Was the rise in the price of gold from $20.67 to $35.00 the first bull market in gold? Or was the first bull market the one that began in 1970? Is the bull market in gold that began in either 1999 or 2001 the second or the third in the last 75 years? Or are they all the same thing, a reflection of a depreciating currency and a messed up banking system?
Monetary history is of course not something that the average pundit on CNBC knows anything about, in fact the term NO CLUE comes to mind when one listens to the latest comments about the recent rise in the gold price. Now we hear about fundamentals, supply and demand, debt levels, and inflationary pressures. What we don't hear about is the ongoing fraud that fiat currencies are. Few it seems have figured out that having a balance sheet that's carrying digits in the plus column does not represent holding a tangible profit. Rather it means that one is holding debt instruments that are not redeemable by the issuer for anything tangible. In that sense the 'trade', regardless of what it is, never gets completed.
Yes there is a fundamental problem with the gold market, yes there is a supply and demand problem and yes there is a problem with debt-denominated instruments. At current price levels there is not enough gold to go round, supply has been decreasing and demand increasing and debt instruments have grown out of all proportion in relationship to their actuality of ever being repaid. The currency has depreciated itself over time by a very large degree as any currency must do if its not backed by something it can be redeemed for.
The rising gold price is a reflection of the awareness of that situation and talk about gold being seriously overbought at this point is ridiculous.
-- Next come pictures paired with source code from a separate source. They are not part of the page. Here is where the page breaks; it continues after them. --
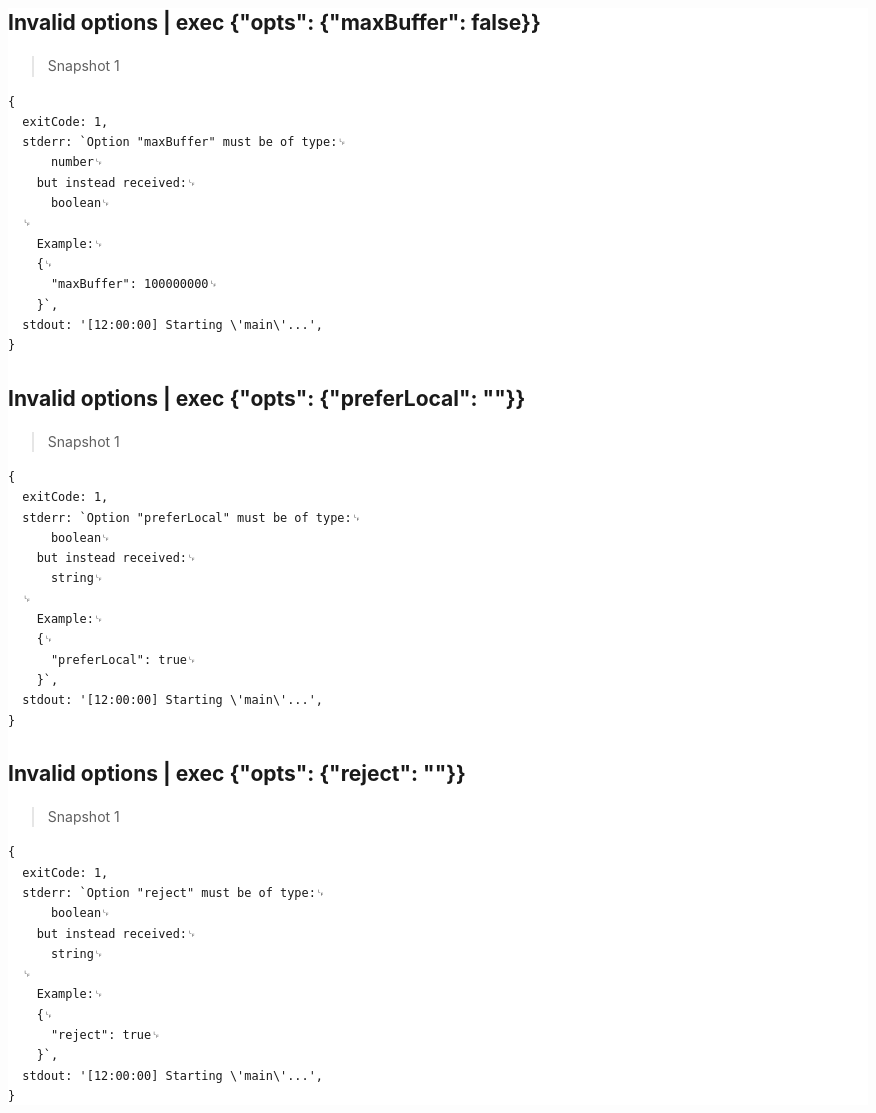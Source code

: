 ## Invalid options | exec {"opts": {"maxBuffer": false}}

> Snapshot 1

    {
      exitCode: 1,
      stderr: `Option "maxBuffer" must be of type:␊
          number␊
        but instead received:␊
          boolean␊
      ␊
        Example:␊
        {␊
          "maxBuffer": 100000000␊
        }`,
      stdout: '[12:00:00] Starting \'main\'...',
    }

## Invalid options | exec {"opts": {"preferLocal": ""}}

> Snapshot 1

    {
      exitCode: 1,
      stderr: `Option "preferLocal" must be of type:␊
          boolean␊
        but instead received:␊
          string␊
      ␊
        Example:␊
        {␊
          "preferLocal": true␊
        }`,
      stdout: '[12:00:00] Starting \'main\'...',
    }

## Invalid options | exec {"opts": {"reject": ""}}

> Snapshot 1

    {
      exitCode: 1,
      stderr: `Option "reject" must be of type:␊
          boolean␊
        but instead received:␊
          string␊
      ␊
        Example:␊
        {␊
          "reject": true␊
        }`,
      stdout: '[12:00:00] Starting \'main\'...',
    }
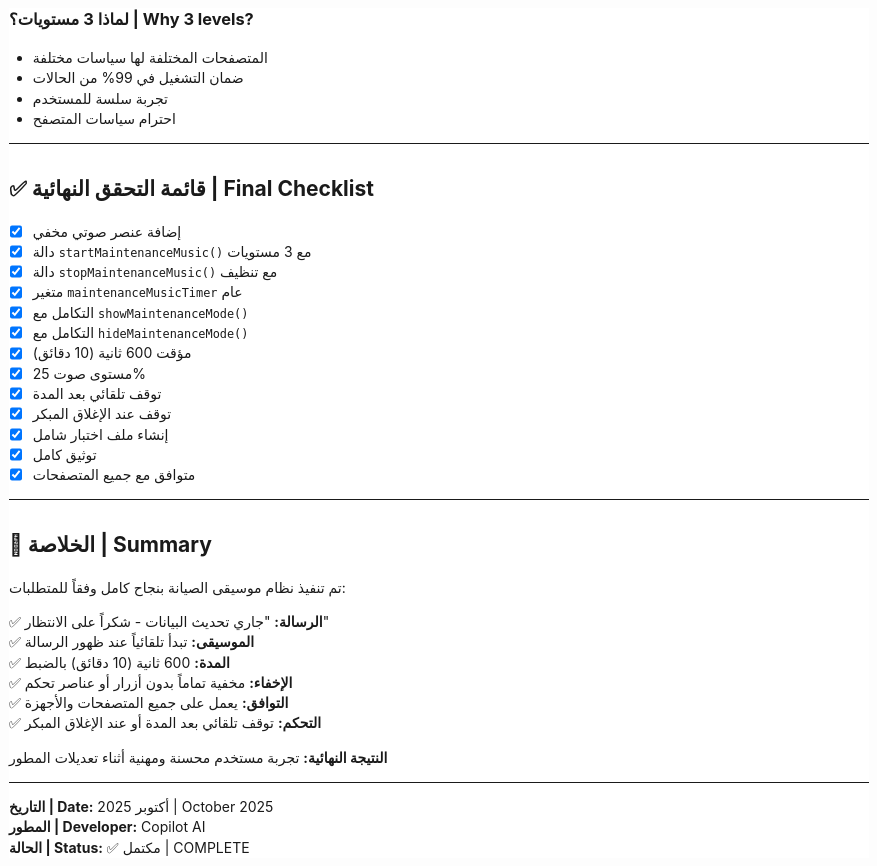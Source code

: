 ### لماذا 3 مستويات؟ | Why 3 levels?
- المتصفحات المختلفة لها سياسات مختلفة
- ضمان التشغيل في 99% من الحالات
- تجربة سلسة للمستخدم
- احترام سياسات المتصفح

---

## ✅ قائمة التحقق النهائية | Final Checklist

- [x] إضافة عنصر صوتي مخفي
- [x] دالة `startMaintenanceMusic()` مع 3 مستويات
- [x] دالة `stopMaintenanceMusic()` مع تنظيف
- [x] متغير `maintenanceMusicTimer` عام
- [x] التكامل مع `showMaintenanceMode()`
- [x] التكامل مع `hideMaintenanceMode()`
- [x] مؤقت 600 ثانية (10 دقائق)
- [x] مستوى صوت 25%
- [x] توقف تلقائي بعد المدة
- [x] توقف عند الإغلاق المبكر
- [x] إنشاء ملف اختبار شامل
- [x] توثيق كامل
- [x] متوافق مع جميع المتصفحات

---

## 🎉 الخلاصة | Summary

تم تنفيذ نظام موسيقى الصيانة بنجاح كامل وفقاً للمتطلبات:

✅ **الرسالة:** "جاري تحديث البيانات - شكراً على الانتظار"  
✅ **الموسيقى:** تبدأ تلقائياً عند ظهور الرسالة  
✅ **المدة:** 600 ثانية (10 دقائق) بالضبط  
✅ **الإخفاء:** مخفية تماماً بدون أزرار أو عناصر تحكم  
✅ **التوافق:** يعمل على جميع المتصفحات والأجهزة  
✅ **التحكم:** توقف تلقائي بعد المدة أو عند الإغلاق المبكر  

**النتيجة النهائية:** تجربة مستخدم محسنة ومهنية أثناء تعديلات المطور

---

**التاريخ | Date:** أكتوبر 2025 | October 2025  
**المطور | Developer:** Copilot AI  
**الحالة | Status:** ✅ مكتمل | COMPLETE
With rising debt levels being about the only thing that keeps both internal and international trade afloat, with debt levels at a minimum10 times greater that they were in 1980, (which were 20 times greater than they were in 1934) when gold was last at $850 per ounce, with literally several thousands of tons of gold being traded as paper contracts that have no hope of ever being fulfilled by way of delivery, with central bank gold leased out that can never be returned in total, the CNBC pundits, the cheerleaders of the fiat monetary system really have no idea and its beginning to show in the comments they are making, the questions they are asking and the slight hint of nervousness that is starting to appear.
The real question should be: 'how far has the dramatic increase in debt levels affected the ongoing depreciation of the dollar and how far will the key depreciation indicator, gold, rise to reflect that situation?'
Currently, with gold at $527.00 per ounce, gold is at a 25.5 multiple of $20.67. Put another way $20.67 today will buy 1/25th of an ounce of gold at today's prices. However there are a lot more dollars and debt instruments in circulation in 2005 than there was in 1933. The supply of newly mined gold available for purchase has not increased at the same rate as the debt creation scheme and central bank gold holdings, the key ingredient to price manipulation, have also, in most cases, decreased.
The rising price of commodities should be giving the fiat cheerleaders a clue about what's in store for gold, as should the rather obvious fact that the price of gold in all currencies has been rising since 1999, which should not be surprising since they are all fiat currencies.
The second remake of the 1933 classic movie King Kong is scheduled for release in New York on December 14th, 2005.
It may well be that it's devaluation time again!